**What you need to do**
Your task is to repeat the entries exactly. Leave the pictures out.

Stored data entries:
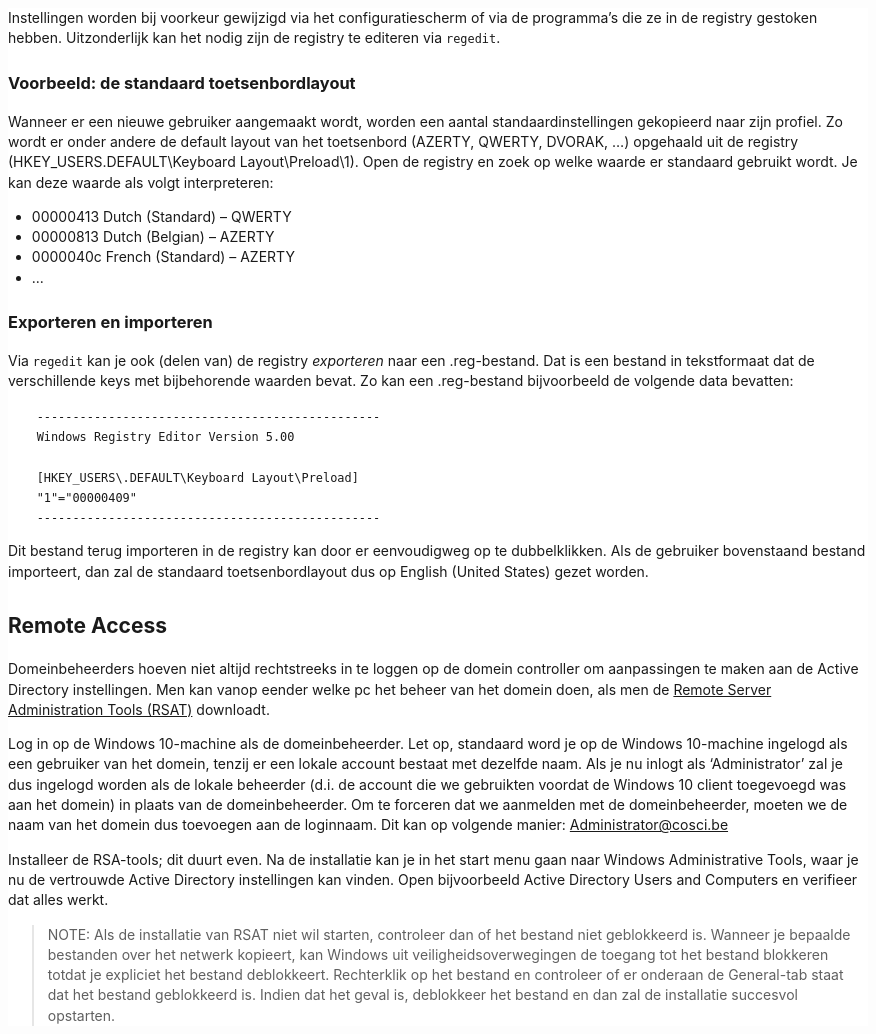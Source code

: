 Instellingen worden bij voorkeur gewijzigd via het configuratiescherm of via de programma’s die ze in de registry gestoken hebben. Uitzonderlijk kan het nodig zijn de registry te editeren via `regedit`.

### Voorbeeld: de standaard toetsenbordlayout

Wanneer er een nieuwe gebruiker aangemaakt wordt, worden een aantal standaardinstellingen gekopieerd naar zijn profiel. Zo wordt er onder andere de default layout van het toetsenbord (AZERTY, QWERTY, DVORAK, …) opgehaald uit de registry (HKEY_USERS\.DEFAULT\Keyboard Layout\Preload\1). Open de registry en zoek op welke waarde er standaard gebruikt wordt. Je kan deze waarde als volgt interpreteren:

* 00000413 Dutch (Standard) – QWERTY
* 00000813 Dutch (Belgian) – AZERTY
* 0000040c French (Standard) – AZERTY
* ...

### Exporteren en importeren

Via `regedit` kan je ook (delen van) de registry *exporteren* naar een .reg-bestand. Dat is een bestand in tekstformaat dat de verschillende keys met bijbehorende waarden bevat. Zo kan een .reg-bestand bijvoorbeeld de volgende data bevatten:

        ------------------------------------------------
        Windows Registry Editor Version 5.00 
                                                        
        [HKEY_USERS\.DEFAULT\Keyboard Layout\Preload]
        "1"="00000409"   
        ------------------------------------------------          

Dit bestand terug importeren in de registry kan door er eenvoudigweg op te dubbelklikken. Als de gebruiker bovenstaand bestand importeert, dan zal de standaard toetsenbordlayout dus op English (United States) gezet worden.

## Remote Access

Domeinbeheerders hoeven niet altijd rechtstreeks in te loggen op de domein controller om aanpassingen te maken aan de Active Directory instellingen. Men kan vanop eender welke pc het beheer van het domein doen, als men de [Remote Server Administration Tools (RSAT)](https://www.microsoft.com/en-us/download/details.aspx?id=45520) downloadt.

Log in op de Windows 10-machine als de domeinbeheerder. Let op, standaard word je op de Windows 10-machine ingelogd als een gebruiker van het domein, tenzij er een lokale account bestaat met dezelfde naam. Als je nu inlogt als ‘Administrator’ zal je dus ingelogd worden als de lokale beheerder (d.i. de account die we gebruikten voordat de Windows 10 client toegevoegd was aan het domein) in plaats van de domeinbeheerder. Om te forceren dat we aanmelden met de domeinbeheerder, moeten we de naam van het domein dus toevoegen aan de loginnaam. Dit kan op volgende manier: Administrator@cosci.be

Installeer de RSA-tools; dit duurt even. Na de installatie kan je in het start menu gaan naar Windows Administrative Tools, waar je nu de vertrouwde Active Directory instellingen kan vinden. Open bijvoorbeeld Active Directory Users and Computers en verifieer dat alles werkt.

> NOTE: Als de installatie van RSAT niet wil starten, controleer dan of het bestand niet geblokkeerd is. Wanneer je bepaalde bestanden over het netwerk kopieert, kan Windows uit veiligheidsoverwegingen de toegang tot het bestand blokkeren totdat je expliciet het bestand deblokkeert. Rechterklik op het bestand en controleer of er onderaan de General-tab staat dat het bestand geblokkeerd is. Indien dat het geval is, deblokkeer het bestand en dan zal de installatie succesvol opstarten.
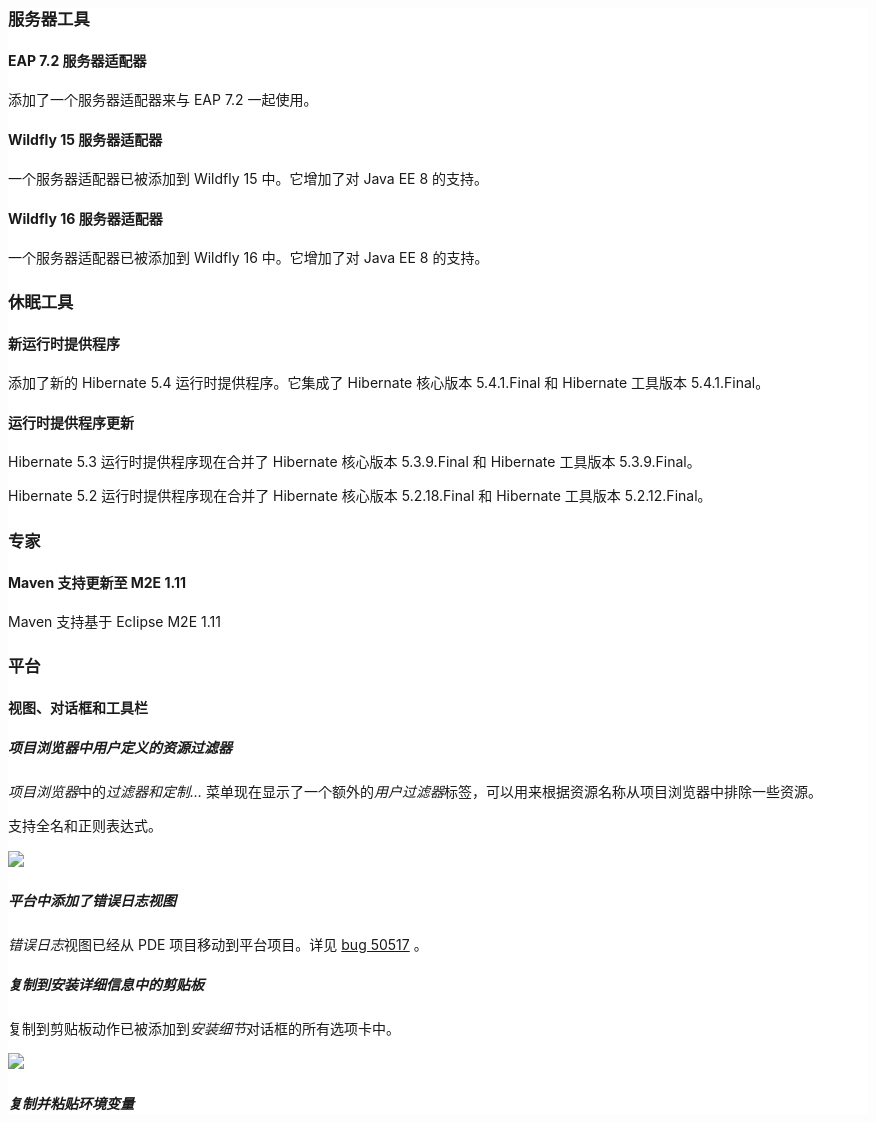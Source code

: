 ### 服务器工具

#### EAP 7.2 服务器适配器

添加了一个服务器适配器来与 EAP 7.2 一起使用。

#### Wildfly 15 服务器适配器

一个服务器适配器已被添加到 Wildfly 15 中。它增加了对 Java EE 8 的支持。

#### Wildfly 16 服务器适配器

一个服务器适配器已被添加到 Wildfly 16 中。它增加了对 Java EE 8 的支持。

### 休眠工具

#### 新运行时提供程序

添加了新的 Hibernate 5.4 运行时提供程序。它集成了 Hibernate 核心版本 5.4.1.Final 和 Hibernate 工具版本 5.4.1.Final。

#### 运行时提供程序更新

Hibernate 5.3 运行时提供程序现在合并了 Hibernate 核心版本 5.3.9.Final 和 Hibernate 工具版本 5.3.9.Final。

Hibernate 5.2 运行时提供程序现在合并了 Hibernate 核心版本 5.2.18.Final 和 Hibernate 工具版本 5.2.12.Final。

### 专家

#### Maven 支持更新至 M2E 1.11

Maven 支持基于 Eclipse M2E 1.11

### 平台

#### 视图、对话框和工具栏

##### 项目浏览器中用户定义的资源过滤器

*项目浏览器*中的*过滤器和定制…* 菜单现在显示了一个额外的*用户过滤器*标签，可以用来根据资源名称从项目浏览器中排除一些资源。

支持全名和正则表达式。

![](../Images/091a36954e0a91ccd29db1775bcd14a3.png)

##### 平台中添加了错误日志视图

*错误日志*视图已经从 PDE 项目移动到平台项目。详见 [bug 50517](https://bugs.eclipse.org/bugs/show_bug.cgi?id=50517) 。

##### 复制到安装详细信息中的剪贴板

复制到剪贴板动作已被添加到*安装细节*对话框的所有选项卡中。

![](../Images/dc21f4cd4e9702bb9f2bfa613331557e.png)

##### 复制并粘贴环境变量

**Response to this exercise**
Source code

: Instellingen worden bij voorkeur gewijzigd via het configuratiescherm of via de programma’s die ze in de registry gestoken hebben. Uitzonderlijk kan het nodig zijn de registry te editeren via `regedit`.

### Voorbeeld: de standaard toetsenbordlayout

Wanneer er een nieuwe gebruiker aangemaakt wordt, worden een aantal standaardinstellingen gekopieerd naar zijn profiel. Zo wordt er onder andere de default layout van het toetsenbord (AZERTY, QWERTY, DVORAK, …) opgehaald uit de registry (HKEY_USERS\.DEFAULT\Keyboard Layout\Preload\1). Open de registry en zoek op welke waarde er standaard gebruikt wordt. Je kan deze waarde als volgt interpreteren:

* 00000413 Dutch (Standard) – QWERTY
* 00000813 Dutch (Belgian) – AZERTY
* 0000040c French (Standard) – AZERTY
* ...

### Exporteren en importeren

Via `regedit` kan je ook (delen van) de registry *exporteren* naar een .reg-bestand. Dat is een bestand in tekstformaat dat de verschillende keys met bijbehorende waarden bevat. Zo kan een .reg-bestand bijvoorbeeld de volgende data bevatten:

        ------------------------------------------------
        Windows Registry Editor Version 5.00 
                                                        
        [HKEY_USERS\.DEFAULT\Keyboard Layout\Preload]
        "1"="00000409"   
        ------------------------------------------------          

Dit bestand terug importeren in de registry kan door er eenvoudigweg op te dubbelklikken. Als de gebruiker bovenstaand bestand importeert, dan zal de standaard toetsenbordlayout dus op English (United States) gezet worden.

## Remote Access

Domeinbeheerders hoeven niet altijd rechtstreeks in te loggen op de domein controller om aanpassingen te maken aan de Active Directory instellingen. Men kan vanop eender welke pc het beheer van het domein doen, als men de [Remote Server Administration Tools (RSAT)](https://www.microsoft.com/en-us/download/details.aspx?id=45520) downloadt.

Log in op de Windows 10-machine als de domeinbeheerder. Let op, standaard word je op de Windows 10-machine ingelogd als een gebruiker van het domein, tenzij er een lokale account bestaat met dezelfde naam. Als je nu inlogt als ‘Administrator’ zal je dus ingelogd worden als de lokale beheerder (d.i. de account die we gebruikten voordat de Windows 10 client toegevoegd was aan het domein) in plaats van de domeinbeheerder. Om te forceren dat we aanmelden met de domeinbeheerder, moeten we de naam van het domein dus toevoegen aan de loginnaam. Dit kan op volgende manier: Administrator@cosci.be

Installeer de RSA-tools; dit duurt even. Na de installatie kan je in het start menu gaan naar Windows Administrative Tools, waar je nu de vertrouwde Active Directory instellingen kan vinden. Open bijvoorbeeld Active Directory Users and Computers en verifieer dat alles werkt.

> NOTE: Als de installatie van RSAT niet wil starten, controleer dan of het bestand niet geblokkeerd is. Wanneer je bepaalde bestanden over het netwerk kopieert, kan Windows uit veiligheidsoverwegingen de toegang tot het bestand blokkeren totdat je expliciet het bestand deblokkeert. Rechterklik op het bestand en controleer of er onderaan de General-tab staat dat het bestand geblokkeerd is. Indien dat het geval is, deblokkeer het bestand en dan zal de installatie succesvol opstarten.
Source code

: ### 服务器工具

#### EAP 7.2 服务器适配器

添加了一个服务器适配器来与 EAP 7.2 一起使用。

#### Wildfly 15 服务器适配器

一个服务器适配器已被添加到 Wildfly 15 中。它增加了对 Java EE 8 的支持。

#### Wildfly 16 服务器适配器

一个服务器适配器已被添加到 Wildfly 16 中。它增加了对 Java EE 8 的支持。

### 休眠工具

#### 新运行时提供程序

添加了新的 Hibernate 5.4 运行时提供程序。它集成了 Hibernate 核心版本 5.4.1.Final 和 Hibernate 工具版本 5.4.1.Final。

#### 运行时提供程序更新

Hibernate 5.3 运行时提供程序现在合并了 Hibernate 核心版本 5.3.9.Final 和 Hibernate 工具版本 5.3.9.Final。

Hibernate 5.2 运行时提供程序现在合并了 Hibernate 核心版本 5.2.18.Final 和 Hibernate 工具版本 5.2.12.Final。

### 专家

#### Maven 支持更新至 M2E 1.11

Maven 支持基于 Eclipse M2E 1.11

### 平台

#### 视图、对话框和工具栏

##### 项目浏览器中用户定义的资源过滤器

*项目浏览器*中的*过滤器和定制…* 菜单现在显示了一个额外的*用户过滤器*标签，可以用来根据资源名称从项目浏览器中排除一些资源。

支持全名和正则表达式。

![](../Images/091a36954e0a91ccd29db1775bcd14a3.png)

##### 平台中添加了错误日志视图

*错误日志*视图已经从 PDE 项目移动到平台项目。详见 [bug 50517](https://bugs.eclipse.org/bugs/show_bug.cgi?id=50517) 。

##### 复制到安装详细信息中的剪贴板

复制到剪贴板动作已被添加到*安装细节*对话框的所有选项卡中。

![](../Images/dc21f4cd4e9702bb9f2bfa613331557e.png)

##### 复制并粘贴环境变量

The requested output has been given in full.